In Ben Shapiro’s article regarding “The Donald Trump Phenomenon,” I completely agree with his direction (“Why the Republican Party Is Dying,” March 4). Trump simply does not have the maturity and patience to handle delicate situations like the one we face in the Middle East.  We need someone who can handle the more than complicated situation with Israel with finesse, not just immediately decide to bomb ISIS, whether or not that may be the right decision. Mr. Shapiro pierces Trump’s overwhelming facade, portraying him as the demagogue he is.

Jack Mackler, Los Angeles

Divided in Compromise 

Judaism is a religion of tradition. One aspect of this tradition is that men, and only men, don phylacteries and tallitot and pray at the Kotel. Very recently, a group of women called Women of the Wall have requested to be able to pray at the Kotel while practicing their “custom” (“When Is a Compromise Not a Compromise?” March 4). Due to the democratic and understanding nature of Israel, they were given an area to the side of the Kotel to pray as they chose. But this isn’t enough for them. They are now requesting more space and a more central location. One must take into account that it is permissible by their religious laws to pray in a service led by the Orthodox, but it is not permissible for the Orthodox to Daven in a service led by these women. I disagree with the idea that the compromise made was in anyway unfair.

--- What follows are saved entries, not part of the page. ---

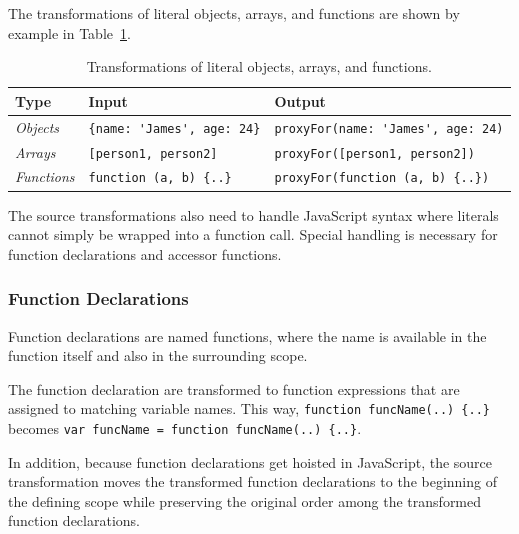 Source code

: The transformations of literal objects, arrays, and functions are shown by example in Table~\ref{table:literalTransforms}.

\begin{table}[h]
\begin{center}
\begin{tabular}{| l | l | l |}
\hline
Type & Input & Output \\ \hline
\emph{Objects} & \lstinline|{name: 'James', age: 24}| & \lstinline|proxyFor(name: 'James', age: 24)| \\ \hline
\emph{Arrays} & \lstinline|[person1, person2]| & \lstinline|proxyFor([person1, person2])| \\ \hline
\emph{Functions} & \lstinline|function (a, b) {..}| & \lstinline|proxyFor(function (a, b) {..})| \\ \hline
\end{tabular}
\end{center}
\caption[Table caption text]{Transformations of literal objects, arrays, and functions.}
\label{table:literalTransforms}
\end{table}

The source transformations also need to handle JavaScript syntax where literals cannot simply be wrapped into a function call.
Special handling is necessary for function declarations and accessor functions.


\subsubsection{Function Declarations}

Function declarations are named functions, where the name is available in the function itself and also in the surrounding scope.


The function declaration are transformed to function expressions that are assigned to matching variable names.
This way, \lstinline|function funcName(..) {..}| becomes \lstinline|var funcName = function funcName(..) {..}|.

In addition, because function declarations get hoisted in JavaScript, the source transformation moves the transformed function declarations to the beginning of the defining scope while preserving the original order among the transformed function declarations.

Benjamin Tarko, Los Angeles

Regarding “When Is a Compromise Not a Compromise?” by Cheryl Birkner Mack, I agree with her up until a point. I agree that the Kotel should be for all and that Women of the Wall should have an area where the women are not ridiculed or harassed, but that is as far as it goes. I also find this sad that even some groups of Jewish people can’t get along at one of the holiest sights for us Jewish people. I believe the only thing standing between the Women of the Wall and the Kotel is tradition. The Charedi, Ashkenazim, Sefardim and Chabad are all about tradition and the Women of the Wall are not very traditional. Many religious Jews laugh at the Reform movement and Women of the Wall. So why would you want to be around people who think you are crazy and disrespecting their tradition by putting on tefillin and reading the Torah?